- **Task to carry out**: Reproduce each line from the records that holds "current".

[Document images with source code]
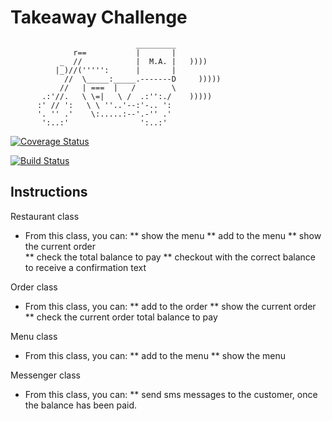 Takeaway Challenge
==================
```
                            _________
              r==           |       |
           _  //            |  M.A. |   ))))
          |_)//(''''':      |       |
            //  \_____:_____.-------D     )))))
           //   | ===  |   /        \
       .:'//.   \ \=|   \ /  .:'':./    )))))
      :' // ':   \ \ ''..'--:'-.. ':
      '. '' .'    \:.....:--'.-'' .'
       ':..:'                ':..:'

 ```
[![Coverage Status](https://coveralls.io/repos/github/makersacademy/takeaway-challenge/badge.svg?branch=mohamedIssaq)](https://coveralls.io/github/makersacademy/takeaway-challenge?branch=mohamedIssaq)

[![Build Status](https://travis-ci.org/jackhardy1/takeaway-challenge.svg?branch=master)](https://travis-ci.org/jackhardy1/takeaway-challenge)

Instructions
-------
Restaurant class
* From this class, you can:
** show the menu
** add to the menu
** show the current order  
** check the total balance to pay
** checkout with the correct balance to receive a confirmation text

Order class
* From this class, you can:
** add to the order
** show the current order
** check the current order total balance to pay

Menu class
* From this class, you can:
** add to the menu
** show the menu

Messenger class
* From this class, you can:
** send sms messages to the customer, once the balance has been paid.
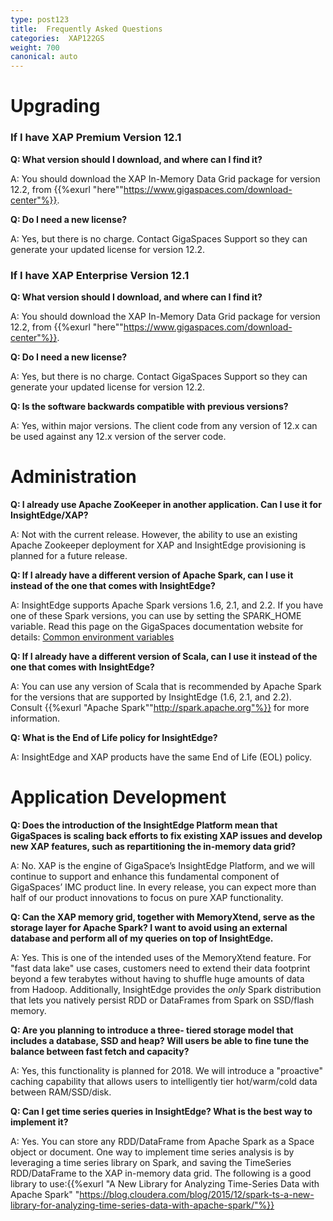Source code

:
 ```yaml
---
type: post123
title:  Frequently Asked Questions 
categories:  XAP122GS
weight: 700
canonical: auto
---
```


# Upgrading 

### If I have XAP Premium Version 12.1

**Q: What version should I download, and  where can I find it?**

A: You should download the XAP In-Memory Data Grid package for version 12.2, from {{%exurl "here""https://www.gigaspaces.com/download-center"%}}.

**Q: Do I need a new license?**

A: Yes, but there is no charge. Contact GigaSpaces Support so they can generate your updated license for version 12.2.

### If I have XAP Enterprise Version 12.1

**Q: What version should I download, and where can I find it?**

A: You should download the XAP In-Memory Data Grid package for version 12.2, from {{%exurl "here""https://www.gigaspaces.com/download-center"%}}.

**Q: Do I need a new license?**

A: Yes, but there is no charge. Contact GigaSpaces Support so they can generate your updated license for version 12.2.

**Q: Is the software backwards compatible with previous versions?**

A: Yes, within major versions. The client code from any version of 12.x can be used against any 12.x version of the server code. 


# Administration 

**Q: I already use Apache ZooKeeper in another application. Can I use it for InsightEdge/XAP?**

A: Not with the current release. However, the ability to use an existing Apache Zookeeper deployment for XAP and InsightEdge provisioning is planned for a future release. 

**Q: If I already have a different version of Apache Spark, can I use it instead of the one that comes with InsightEdge?**

A: InsightEdge supports Apache Spark versions 1.6, 2.1, and 2.2. If you have one of these Spark versions, you can use by setting the SPARK_HOME variable. 
Read this page on the GigaSpaces documentation website for details: [Common environment variables](https://docs.gigaspaces.com/xap/12.2/started/common-environment-variables.html#insightedge-environment-variables) 

**Q: If I already have a different version of Scala, can I use it instead of the one that comes with InsightEdge?**

A: You can use any version of Scala that is recommended by Apache Spark for the versions that are supported by InsightEdge (1.6, 2.1, and 2.2). Consult {{%exurl "Apache Spark""http://spark.apache.org"%}} for more information. 

**Q: What is the End of Life policy for InsightEdge?**

A: InsightEdge and  XAP products have the same End of Life (EOL) policy. 

# Application Development

**Q: Does the introduction of the InsightEdge Platform mean that GigaSpaces is scaling back efforts to fix existing XAP issues and develop new XAP features, such as repartitioning the in-memory data grid?**

A: No. XAP is the engine of GigaSpace’s InsightEdge Platform, and we will continue to support and enhance this fundamental component of GigaSpaces’ IMC product line. In every release, you can expect more than half of our product innovations to focus on pure XAP functionality. 

	

**Q: Can the XAP memory grid, together with MemoryXtend, serve as the storage layer for Apache Spark? I want to avoid using an external database and perform all of my queries on top of InsightEdge.**

A: Yes. This is one of the intended uses of the MemoryXtend feature. For "fast data lake" use cases, customers need to extend their data footprint beyond a few terabytes without having to shuffle huge amounts of data from Hadoop. Additionally, InsightEdge provides the *only* Spark distribution that lets you natively persist RDD or DataFrames from Spark on SSD/flash memory. 

**Q: Are you planning to introduce a three- tiered storage model that includes a database, SSD and heap? Will users be able to fine tune the balance between fast fetch and capacity?**

A: Yes, this functionality is planned for 2018. We will introduce a "proactive" caching capability that allows users to intelligently tier hot/warm/cold data between RAM/SSD/disk. 


**Q: Can I get time series queries in InsightEdge? What is the best way to implement it?**

A: Yes. You can store any RDD/DataFrame from Apache Spark as a Space object or document. One way to implement time series analysis is by leveraging a time series library on Spark, and saving the TimeSeries RDD/DataFrame to the XAP in-memory data grid. The following is a good library to use:{{%exurl "A New Library for Analyzing Time-Series Data with Apache Spark" "https://blog.cloudera.com/blog/2015/12/spark-ts-a-new-library-for-analyzing-time-series-data-with-apache-spark/"%}} 
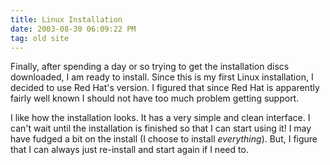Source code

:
 ```yaml
---
title: Linux Installation
date: 2003-08-30 06:09:22 PM
tag: old site
---
```


Finally, after spending a day or so trying to get the installation discs downloaded, I am ready to install. Since this is my first Linux installation, I decided to use Red Hat's version. I figured that since Red Hat is apparently fairly well known I should not have too much problem getting support.

I like how the installation looks. It has a very simple and clean interface. I can't wait until the installation is finished so that I can start using it! I may have fudged a bit on the install (I choose to install *everything*). But, I figure that I can always just re-install and start again if I need to.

- **Your solution**:
** show the current order  
** show the current order
** check the current order total balance to pay
A: Not with the current release. However, the ability to use an existing Apache Zookeeper deployment for XAP and InsightEdge provisioning is planned for a future release. 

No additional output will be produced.